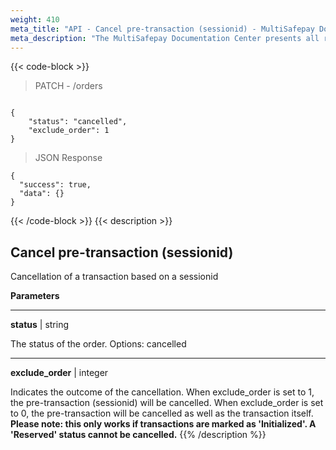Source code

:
 ```yaml
---
weight: 410
meta_title: "API - Cancel pre-transaction (sessionid) - MultiSafepay Docs"
meta_description: "The MultiSafepay Documentation Center presents all relevant information about our Plugins and API. You can also find support pages for Payment Methods, Tools and General Questions as well as the contact details of our Support and Integration Teams."
---
```

{{< code-block >}}
> PATCH - /orders 

```shell

{
    "status": "cancelled",
    "exclude_order": 1
}
```

> JSON Response

```shell
{
  "success": true,
  "data": {}
}
```
{{< /code-block >}}
{{< description >}}
## Cancel pre-transaction (sessionid)

Cancellation of a transaction based on a sessionid

**Parameters**

----------------
__status__ | string

The status of the order. Options: cancelled

----------------
__exclude_order__ | integer

Indicates the outcome of the cancellation. When exclude_order is set to 1, the pre-transaction (sessionid) will be cancelled. When exclude_order is set to 0, the pre-transaction will be cancelled as well as the transaction itself. __Please note: this only works if transactions are marked as 'Initialized'. A 'Reserved' status cannot be cancelled.__
{{% /description %}}
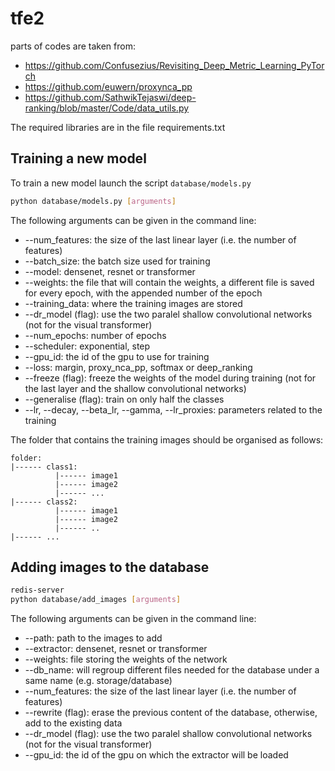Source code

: # tfe2
parts of codes are taken from:
- https://github.com/Confusezius/Revisiting_Deep_Metric_Learning_PyTorch
- https://github.com/euwern/proxynca_pp
- https://github.com/SathwikTejaswi/deep-ranking/blob/master/Code/data_utils.py

The required libraries are in the file requirements.txt

## Training a new model
To train a new model launch the script `database/models.py`

```bash
python database/models.py [arguments]
```

The following arguments can be given in the command line:
- --num_features: the size of the last linear layer (i.e. the number of features)
- --batch_size: the batch size used for training
- --model: densenet, resnet or transformer
- --weights: the file that will contain the weights, a different file is saved for every epoch, with the appended number of the epoch
- --training_data: where the training images are stored
- --dr_model (flag): use the two paralel shallow convolutional networks (not for the visual transformer)
- --num_epochs: number of epochs
- --scheduler: exponential, step
- --gpu_id: the id of the gpu to use for training
- --loss: margin, proxy_nca_pp, softmax or deep_ranking
- --freeze (flag): freeze the weights of the model during training (not for the last layer and the shallow convolutional networks)
- --generalise (flag): train on only half the classes
- --lr, --decay, --beta_lr, --gamma, --lr_proxies: parameters related to the training

The folder that contains the training images should be organised as follows:
```
folder:
|------ class1:
          |------ image1
          |------ image2
          |------ ...
|------ class2:
          |------ image1
          |------ image2
          |------ ..
|------ ...
```

## Adding images to the database
```bash
redis-server
python database/add_images [arguments]
```

The following arguments can be given in the command line:
- --path: path to the images to add
- --extractor: densenet, resnet or transformer
- --weights: file storing the weights of the network
- --db_name: will regroup different files needed for the database under a same name (e.g. storage/database)
- --num_features: the size of the last linear layer (i.e. the number of features)
- --rewrite (flag): erase the previous content of the database, otherwise, add to the existing data
- --dr_model (flag): use the two paralel shallow convolutional networks (not for the visual transformer)
- --gpu_id: the id of the gpu on which the extractor will be loaded
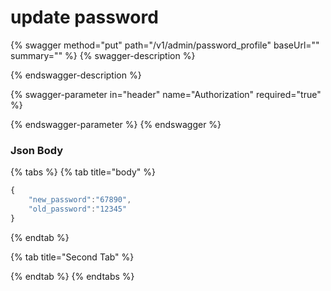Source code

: # update password

{% swagger method="put" path="/v1/admin/password_profile" baseUrl="" summary="" %}
{% swagger-description %}

{% endswagger-description %}

{% swagger-parameter in="header" name="Authorization" required="true" %}

{% endswagger-parameter %}
{% endswagger %}

### Json Body

{% tabs %}
{% tab title="body" %}
```javascript
{
    "new_password":"67890",
    "old_password":"12345"
}
```
{% endtab %}

{% tab title="Second Tab" %}

{% endtab %}
{% endtabs %}
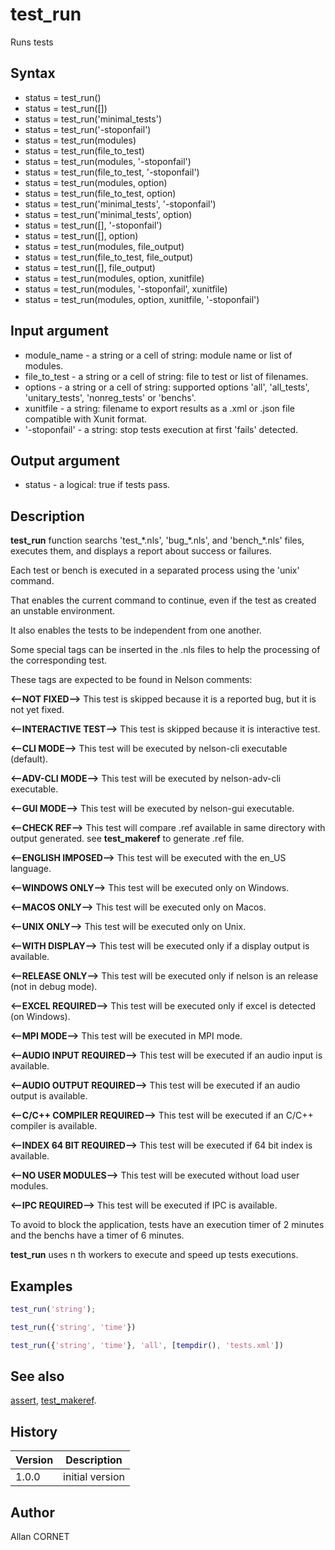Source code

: 

# test_run

Runs tests

## Syntax

- status = test_run()
- status = test_run([])
- status = test_run('minimal_tests')
- status = test_run('-stoponfail')
- status = test_run(modules)
- status = test_run(file_to_test)
- status = test_run(modules, '-stoponfail')
- status = test_run(file_to_test, '-stoponfail')
- status = test_run(modules, option)
- status = test_run(file_to_test, option)
- status = test_run('minimal_tests', '-stoponfail')
- status = test_run('minimal_tests', option)
- status = test_run([], '-stoponfail')
- status = test_run([], option)
- status = test_run(modules, file_output)
- status = test_run(file_to_test, file_output)
- status = test_run([], file_output)
- status = test_run(modules, option, xunitfile)
- status = test_run(modules, '-stoponfail', xunitfile)
- status = test_run(modules, option, xunitfile, '-stoponfail')

## Input argument

 - module_name - a string or a cell of string: module name or list of modules.
 - file_to_test - a string or a cell of string: file to test or list of filenames.
 - options - a string or a cell of string: supported options 'all', 'all_tests', 'unitary_tests', 'nonreg_tests' or 'benchs'.
 - xunitfile - a string: filename to export results as a .xml or .json file compatible with Xunit format.
 - '-stoponfail' - a string: stop tests execution at first 'fails' detected.

## Output argument

 - status - a logical: true if tests pass.

## Description


  <p><b>test_run</b> function searchs 'test_*.nls', 'bug_*.nls', and 'bench_*.nls' files, executes them, and displays a report about success or failures.</p>
  <p>Each test or bench is executed in a separated process using the 'unix' command.</p>
  <p>That enables the current command to continue, even if the test as created an unstable environment.</p>
  <p>It also enables the tests to be independent from one another.</p>
  <p>Some special tags can be inserted in the .nls files to help the processing of the corresponding test.</p>
  <p>These tags are expected to be found in Nelson comments:</p>
  <p><b>&lt;--NOT FIXED--&gt;</b> This test is skipped because it is a reported bug, but it is not yet fixed. </p>
  <p><b>&lt;--INTERACTIVE TEST--&gt;</b> This test is skipped because it is interactive test.</p>
  <p><b>&lt;--CLI MODE--&gt;</b> This test will be executed by nelson-cli executable (default).</p>
  <p><b>&lt;--ADV-CLI MODE--&gt;</b> This test will be executed by nelson-adv-cli executable.</p>
  <p><b>&lt;--GUI MODE--&gt;</b> This test will be executed by nelson-gui executable.</p>
  <p><b>&lt;--CHECK REF--&gt;</b> This test will compare .ref available in same directory with output generated. see <b>test_makeref</b> to generate .ref file.</p>
  <p><b>&lt;--ENGLISH IMPOSED--&gt;</b> This test will be executed with the en_US language.</p>
  <p><b>&lt;--WINDOWS ONLY--&gt;</b> This test will be executed only on Windows.</p>
  <p><b>&lt;--MACOS ONLY--&gt;</b>  This test will be executed only on Macos.</p>
  <p><b>&lt;--UNIX ONLY--&gt;</b>  This test will be executed only on Unix.</p>
  <p><b>&lt;--WITH DISPLAY--&gt;</b> This test will be executed only if a display output is available.</p>
  <p><b>&lt;--RELEASE ONLY--&gt;</b> This test will be executed only if nelson is an release (not in debug mode).</p>
  <p><b>&lt;--EXCEL REQUIRED--&gt;</b> This test will be executed only if excel is detected (on Windows).</p>
  <p><b>&lt;--MPI MODE--&gt;</b> This test will be executed in MPI mode.</p>
  <p><b>&lt;--AUDIO INPUT REQUIRED--&gt;</b> This test will be executed if an audio input is available.</p>
  <p><b>&lt;--AUDIO OUTPUT REQUIRED--&gt;</b> This test will be executed if an audio output is available.</p>
  <p><b>&lt;--C/C++ COMPILER REQUIRED--&gt;</b> This test will be executed if an C/C++ compiler is available.</p>
  <p><b>&lt;--INDEX 64 BIT REQUIRED--&gt;</b> This test will be executed if 64 bit index is available.</p>
  <p><b>&lt;--NO USER MODULES--&gt;</b> This test will be executed without load user modules.</p>
  <p><b>&lt;--IPC REQUIRED--&gt;</b> This test will be executed if IPC is available.</p>
  <p/>
  <p>To avoid to block the application, tests have an execution timer of 2 minutes and the benchs have a timer of 6 minutes.</p>
  <p><b>test_run</b> uses n th workers to execute and speed up tests executions.</p>


## Examples

```matlab
test_run('string');
```
```matlab
test_run({'string', 'time'})
```
```matlab
test_run({'string', 'time'}, 'all', [tempdir(), 'tests.xml'])
```

## See also

[assert](../assert_functions/assert.md), [test_makeref](test_makeref.md).
## History

|Version|Description|
|------|------|
|1.0.0|initial version|


## Author

Allan CORNET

#### [Exercise prompt]
For each line of the material that contains the word "database", make a copy.

#### [Your response]
To train a new model launch the script `database/models.py`
python database/models.py [arguments]
## Adding images to the database
python database/add_images [arguments]
- --db_name: will regroup different files needed for the database under a same name (e.g. storage/database)
- --rewrite (flag): erase the previous content of the database, otherwise, add to the existing data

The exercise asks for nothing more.